How to grab gold in brand safety
Nick Welch
Nick Welch, Business Development Director UK at ADmantX uses the example of the Olympics to showcase how brands can be the number one in terms of brand safety.
Watched by billions of people in over 200 countries and territories worldwide, marketing platforms don’t come much larger than the Olympics, and it’s safe to say there was mixed press coverage around the Games. With its five iconic rings, the Olympic brand is associated with positive universal values such as excellence, friendship, and respect, and the International Olympic Committee (IOC) believes sponsors “benefit from one of the most recognised symbols in the world, which is associated with a set of ideals and values that resonate strongly across the globe.”
But association with the global event doesn’t come cheap – the cost of a four-year cycle as an Olympic Gold partner is thought to be around $200 million. With those sorts of budgets at stake, and the mass exposure advertising linked with the Olympics can bring, sponsors found themselves needing to have robust brand safety strategies in place to ensure their Olympic campaigns won them gold medals in brand awareness, and avoided the risk of generating bad press or damaging their reputation. Rio 2016 was particularly challenging for sponsors, with delayed brand activations in response to security concerns and the chaotic build-up to the event. And in the UK alone there was controversy around the choice of Strongbow for sponsors of Team GB amid fears it would encourage young people to consume alcohol.

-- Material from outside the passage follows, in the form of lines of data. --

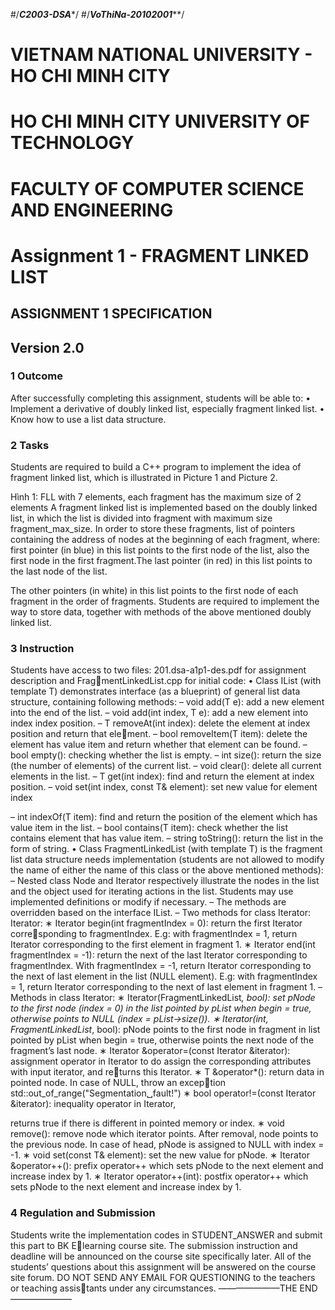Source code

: #/*****C2003-DSA******/
#/***VoThiNa-20102001*****/

#       VIETNAM NATIONAL UNIVERSITY - HO CHI MINH CITY
#        HO CHI MINH CITY UNIVERSITY OF TECHNOLOGY
#      FACULTY OF COMPUTER SCIENCE AND ENGINEERING


# Assignment 1 - FRAGMENT LINKED LIST


##    ASSIGNMENT 1 SPECIFICATION
##       Version 2.0
###   1 Outcome
After successfully completing this assignment, students will be able to:
• Implement a derivative of doubly linked list, especially fragment linked list.
• Know how to use a list data structure.


### 2 Tasks
Students are required to build a C++ program to implement the idea of fragment linked list,
which is illustrated in Picture 1 and Picture 2.


Hình 1: FLL with 7 elements, each fragment has the maximum size of 2 elements
A fragment linked list is implemented based on the doubly linked list, in which the list is
divided into fragment with maximum size fragment_max_size.
In order to store these fragments, list of pointers containing the address of nodes at the
beginning of each fragment, where:
first pointer (in blue) in this list points to the first node of the list, also the first node in
the first fragment.The last pointer (in red) in this list points to the last node of the list.

The other pointers (in white) in this list points to the first node of each fragment in the
order of fragments.
Students are required to implement the way to store data, together with methods of the
above mentioned doubly linked list.


### 3 Instruction
Students have access to two files: 201.dsa-a1p1-des.pdf for assignment description and FragmentLinkedList.cpp for initial code:
• Class IList (with template T) demonstrates interface (as a blueprint) of general list data
structure, containing following methods:
– void add(T e): add a new element into the end of the list.
– void add(int index, T e): add a new element into index index position.
– T removeAt(int index): delete the element at index position and return that element.
– bool removeItem(T item): delete the element has value item and return whether
that element can be found.
– bool empty(): checking whether the list is empty.
– int size(): return the size (the number of elements) of the current list.
– void clear(): delete all current elements in the list.
– T get(int index): find and return the element at index position.
– void set(int index, const T& element): set new value for element index

– int indexOf(T item): find and return the position of the element which has value
item in the list.
– bool contains(T item): check whether the list contains element that has value
item. – string toString(): return the list in the form of string.
• Class FragmentLinkedList (with template T) is the fragment list data structure needs
implementation (students are not allowed to modify the name of either the name of this
class or the above mentioned methods):
– Nested class Node and Iterator respectively illustrate the nodes in the list and the
object used for iterating actions in the list. Students may use implemented definitions
or modify if necessary.
– The methods are overridden based on the interface IList. – Two methods for class Iterator: Iterator: ∗ Iterator begin(int fragmentIndex = 0): return the first Iterator corresponding to fragmentIndex.
E.g: with fragmentIndex = 1, return Iterator corresponding to the first element
in fragment 1.
∗ Iterator end(int fragmentIndex = -1): return the next of the last Iterator
corresponding to fragmentIndex. With fragmentIndex = -1, return Iterator
corresponding to the next of last element in the list (NULL element).
E.g: with fragmentIndex = 1, return Iterator corresponding to the next of last
element in fragment 1.
– Methods in class Iterator: ∗ Iterator(FragmentLinkedList<T>*, bool): set pNode to the first node (index = 0)
in the list pointed by pList when begin = true, otherwise points to NULL
(index = pList->size()).
∗ Iterator(int, FragmentLinkedList<T>*, bool): pNode points to the first
node in fragment in list pointed by pList when begin = true, otherwise points
the next node of the fragment’s last node.
∗ Iterator &operator=(const Iterator &iterator): assignment operator in
Iterator to do assign the corresponding attributes with input iterator, and returns this Iterator. ∗ T &operator*(): return data in pointed node. In case of NULL, throw an exception std::out_of_range("Segmentation␣fault!") ∗ bool operator!=(const Iterator &iterator): inequality operator in Iterator,
  
  returns true if there is different in pointed memory or index.
∗ void remove(): remove node which iterator points. After removal, node points
to the previous node. In case of head, pNode is assigned to NULL with index = -1. ∗ void set(const T& element): set the new value for pNode. ∗ Iterator &operator++(): prefix operator++ which sets pNode to the next
element and increase index by 1.
∗ Iterator operator++(int): postfix operator++ which sets pNode to the next
element and increase index by 1.


### 4 Regulation and Submission
Students write the implementation codes in STUDENT_ANSWER and submit this part to BK Elearning course site. The submission instruction and deadline will be announced on the course
site specifically later.
All of the students’ questions about this assignment will be answered on the course site
forum. DO NOT SEND ANY EMAIL FOR QUESTIONING to the teachers or teaching assistants under any circumstances.
———————THE END———————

So how can advertisers make sure online campaigns are aligned with the positive values of future sporting events, and avoid negative associations that could damage their brands?
Brand safety has two depths; the first a set of broad standard categories to keep brands away from widely accepted inappropriate content using, ‘no porn’, ‘no violence’ filters, and then the second, more robust level which sees brands actively kept away from any content that could be deemed damaging for the brand, product or sector.
Brand safety is easy to get wrong – using keyword filters, probabilistic algorithms, and post-campaign analysis is an outdated and inefficient way of safeguarding the millions spent on brand awareness campaigns associated with major sponsorship deals. A keyword, let’s say the word Visa, has many multiple meanings – it could relate to the financial services brand, yet it can also relate to a permit used to enter a country. You’d have to question why an Olympic sponsor would want to have a mobile ad placed on an article discussing whether Brits will need a visa to enter the EU post-Brexit - this would provide no added value to the operator as the context is completely wrong. Equally Swiss watch manufacturer Omega would have had little interest in appearing on an article about the health benefits of fatty acids.
While some ad placements can simply be a waste of money due to the irrelevance of the content on the page, they can also have sinister implications. If long-standing Olympic sponsors Samsung targeted Rio 2016 advertising at keywords such as ‘Brazil’ or ‘athletics’ they could easily find their messaging served alongside content about the Zika epidemic, the Russian doping scandal or the US swimmer controversy.
For brand safety to effectively safeguard against these irrelevant and potentially damaging examples, page-level content must be read and understood as a human would. Semantic technology combined with Natural Language Processing allows marketers to analyse individual pages in detail – including grammar and the relationships between words. By pulling out the key themes, sentiment, and emotion elicited in content, decisions can be made in real-time to determine whether the environment is suitable for the ad.
Brand safety must evolve in line with the sophistication of programmatic ad trading and be tailored to the individual product, industry, and brand values so that a precise understanding rather than a ‘best guess’ of all URL content is achieved.
With the mass exposure generated by a global event like the Olympic Games, there is always an inherent risk of negative associations. But by leveraging innovative brand safety technologies to gain an in-depth understanding of ad placements and context, that risk can be minimised and advertisers can ensure their budgets are used to best effect to align their messaging with the positive values of the Olympic brand. For sponsors and brand safety, it’s not too early to be planning for Tokyo 2020.